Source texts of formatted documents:
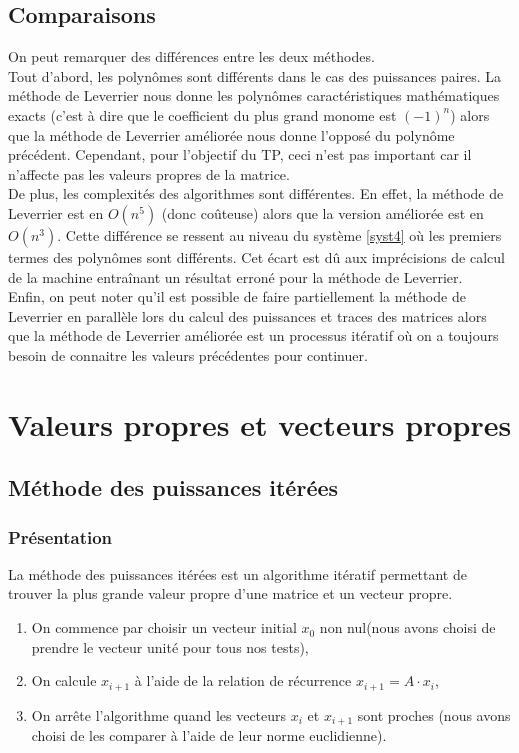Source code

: \documentclass{report}
\begin{document}
    \section{Comparaisons}
    On peut remarquer des différences entre les deux méthodes. \\
    
    Tout d'abord, les polynômes sont différents dans le cas des puissances paires. La méthode de Leverrier nous donne les polynômes caractéristiques mathématiques exacts (c'est à dire que le coefficient du plus grand monome est $(-1)^{n}$) alors que la méthode de Leverrier améliorée nous donne l'opposé du polynôme précédent. Cependant, pour l'objectif du TP, ceci n'est pas important car il n'affecte pas les valeurs propres de la matrice. \\
    
    De plus, les complexités des algorithmes sont différentes. En effet, la méthode de Leverrier est en $O(n^5)$ (donc coûteuse) alors que la version améliorée est en $O(n^3)$. Cette différence se ressent au niveau du système \eqref{syst4} où les premiers termes des polynômes sont différents. Cet écart est dû aux imprécisions de calcul de la machine entraînant un résultat erroné pour la méthode de Leverrier. \\
    
    Enfin, on peut noter qu'il est possible de faire partiellement la méthode de Leverrier en parallèle lors du calcul des puissances et traces des matrices alors que la méthode de Leverrier améliorée est un processus itératif où on a toujours besoin de connaitre les valeurs précédentes pour continuer.
    
    \chapter{Valeurs propres et vecteurs propres}
    \section{Méthode des puissances itérées}
      \subsection{Présentation}
      La méthode des puissances itérées est un algorithme itératif permettant de trouver la plus grande valeur propre d'une matrice et un vecteur propre. \\
      
      \begin{enumerate}
      \item{On commence par choisir un vecteur initial $x_{0}$ non nul(nous avons choisi de prendre le vecteur unité pour tous nos tests),}
      \item{On calcule $x_{i+1}$ à l'aide de la relation de récurrence $x_{i+1} = A \cdot x_i$,} 
      \item{On arrête l'algorithme quand les vecteurs $x_i$ et $x_{i+1}$ sont proches (nous avons choisi de les comparer à l'aide de leur norme euclidienne).}
      \end{enumerate}
      
\end{document}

Task brief:
Reproduce each line of the records in which "item" appears.

Result of the exercise:
      \item{On commence par choisir un vecteur initial $x_{0}$ non nul(nous avons choisi de prendre le vecteur unité pour tous nos tests),}
      \item{On calcule $x_{i+1}$ à l'aide de la relation de récurrence $x_{i+1} = A \cdot x_i$,} 
      \item{On arrête l'algorithme quand les vecteurs $x_i$ et $x_{i+1}$ sont proches (nous avons choisi de les comparer à l'aide de leur norme euclidienne).}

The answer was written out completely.